1. Anatomi dan morfologi
a. Cacing dewasa
 Bentuk cacing dewasa seperti pisau bedah (lancet).
 Ukuran panjang badan sekitar 5 mm-15 mm, lebar badan antara 1,5 mm- 2,5mm.
 Cacing ini mempunyai oral sucker maupun ventral sucker yang sama besar
ukurannya.
 Usus cacing mempnyai sekum yang tidak bercabang.
 Cacing memiliki uterus yang bentuknya melingkar, yang terdapat di bagian posterior
tubuh cacing.
 Terdapat dua buah testis yang besar ukurannya dengan lobus yang tidak nyata.
 Testis terletak di sebelah anterior ovarium yang berukuran kecil dan bulat bentuknya.
 Kelenjar vitellaria terletak di sepertiga tubuh bagian tengah
b. telur
 Warna telur cacing ini coklat tua.
 Telur cacing ini berdinding tebal dan mempunyai operkulum.
 Telur cacing ini berukuran 38-45 mikron × 22-30 mikron
 Telur cacing ini mengandung mirasidium yang sempurna di dalamnya.

2. Daur hidup
Jika telur yang keluar bersama tinja penderita dimakan siput darat, telur akan
menetas menjadi larva mirasidium di dalam tubuh siput.

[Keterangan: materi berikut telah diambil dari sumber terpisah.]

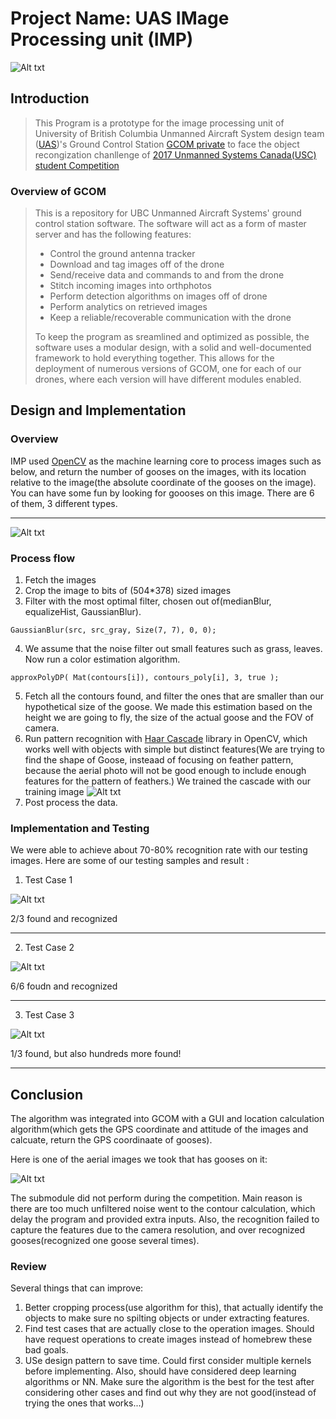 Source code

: Project Name: UAS IMage Processing unit (IMP)
============================================
![Alt txt](https://github.com/Rainerino/UAS_IMP/blob/master/Team%20picture.JPG "Optional Title")
## Introduction

> This Program is a prototype for the image processing unit of University of British Columbia Unmanned Aircraft System design team ([UAS](http://www.ubcuas.com/))'s Ground Control Station [GCOM private](https://github.com/ubcuas/GCOM) to face the object recongization chanllenge of [2017 Unmanned Systems Canada(USC) student Competition](https://www.unmannedsystems.ca/home/students/student-competition-details/)

### Overview of GCOM

> This is a repository for UBC Unmanned Aircraft Systems' ground control station software. The software will act as a form of master server and has the following features:
>
> * Control the ground antenna tracker
> * Download and tag images off of the drone
> * Send/receive data and commands to and from the drone
> * Stitch incoming images into orthphotos
> * Perform detection algorithms on images off of drone
> * Perform analytics on retrieved images
> * Keep a reliable/recoverable communication with the drone
>
> To keep the program as sreamlined and optimized as possible, the software uses a modular design, with a solid and well-documented framework to hold everything together. This allows for the deployment of numerous versions of GCOM, one for each of our drones, where each version will have different modules enabled.

## Design and Implementation

### Overview

IMP used [OpenCV](http://opencv.org/) as the machine learning core to process images such as below, and return the number of gooses on the images, with its location relative to the image(the absolute coordinate of the gooses on the image). You can have some fun by looking for goooses on this image. There are 6 of them, 3 different types.

---

![Alt txt](https://github.com/Rainerino/UAS_IMP/blob/master/Testing%20images.jpg "Optional Title")

### Process flow

1. Fetch the images
2. Crop the image to bits of (504*378) sized images
3. Filter with the most optimal filter, chosen out of(medianBlur, equalizeHist, GaussianBlur).

`GaussianBlur(src, src_gray, Size(7, 7), 0, 0);`

4. We assume that the noise filter out small features such as grass, leaves. Now run a color estimation algorithm.

`approxPolyDP( Mat(contours[i]), contours_poly[i], 3, true );`

5. Fetch all the contours found, and filter the ones that are smaller than our hypothetical size of the goose. We made this estimation based on the height we are going to fly, the size of the actual goose and the FOV of camera. 
6. Run pattern recognition with [Haar Cascade](http://docs.opencv.org/trunk/d7/d8b/tutorial_py_face_detection.html) library in OpenCV, which works well with objects with simple but distinct features(We are trying to find the shape of Goose, insteaad of focusing on feather pattern, because the aerial photo will not be good enough to include enough features for the pattern of feathers.) We trained the cascade with our training image
![Alt txt](https://github.com/Rainerino/UAS_IMP/blob/master/trained%20image/geese_0_5050.jpg "Optional Title")
7. Post process the data. 


### Implementation and Testing

 We were able to achieve about 70-80% recognition rate with our testing images. Here are some of our testing samples and result :

1. Test Case 1

![Alt txt](https://github.com/Rainerino/UAS_IMP/blob/master/Close_up_with_Snow.jpg "Optional Title")

2/3 found and recognized

---

2. Test Case 2

![Alt txt](https://github.com/Rainerino/UAS_IMP/blob/master/Uniform_background.jpg "Optional Title")

6/6 foudn and recognized

---


3. Test Case 3

![Alt txt](https://github.com/Rainerino/UAS_IMP/blob/master/Crazy_difficulty.jpg "Optional Title")

1/3 found, but also hundreds more found!

---

## Conclusion

The algorithm was integrated into GCOM with a GUI and location calculation algorithm(which gets the GPS coordinate and attitude of the images and calcuate, return the GPS coordinaate of gooses). 

Here is one of the aerial images we took that has gooses on it:

![Alt txt](https://github.com/Rainerino/UAS_IMP/blob/master/Aerial_Goose.JPG "Optional Title")

The submodule did not perform during the competition. Main reason is there are too much unfiltered noise went to the contour calculation, which delay the program and provided extra inputs. Also, the recognition failed to capture the features due to the camera resolution, and over recognized gooses(recognized one goose several times).

### Review

Several things that can improve:

1. Better cropping process(use algorithm for this), that actually identify the objects to make sure no spilting objects or under extracting features. 
2. Find test cases that are actually close to the operation images. Should have request operations to create images instead of homebrew these bad goals.
3. USe design pattern to save time. Could first consider multiple kernels before implementing. Also, should have considered deep learning algorithms or NN. Make sure the algorithm is the best for the test after considering other cases and find out why they are not good(instead of trying the ones that works...)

Larva mirasidium kemudian
berubah menjadi sporokista, lalu berkembang menjadi serkaria.
Serkaria yang keluar dari tubuh siput jika dimakan semut akan tumbuh menjadi
metaserkaria yang infektif. Bila semut termakan hospes defenitif, metaserkaria akan
keluar dari kista, menembus dinding usus hospes defenitif lalu menuju ke hati dan
saluran empedu melewati sistem portal.

3. Gejala klinis
Karena kerusakan mekanis dan toksik yang terjadi pada hospes sangat kecil, maka
keluhan penderita dan gejala klinis sangat ringan, berupa gangguan pencernaan,
kembung, muntah, kolik empedu dan diare.

4. Diagnosis
Untuk menegakkan diagnosis, harus dilakukan pemeriksaan tinja untuk menemukan
telur cacing yang khas bentuknya.
5. Pengobatan dan pencegahan
Prazikuantel diberikan dengan dosis 25 mg/kg berat badan yang diberikan tiga kali
sehari selama dua hari, atau diberikan dalam bentuk dosis tunggal sebesar 40 mg/kg
berat badan. Klorakuin atau gentian violet dapat diberikan, sesuai dengan beratnya
infeksi.
Pencegahan sulit dilakukan karena hospes perantara sulit ditemukan.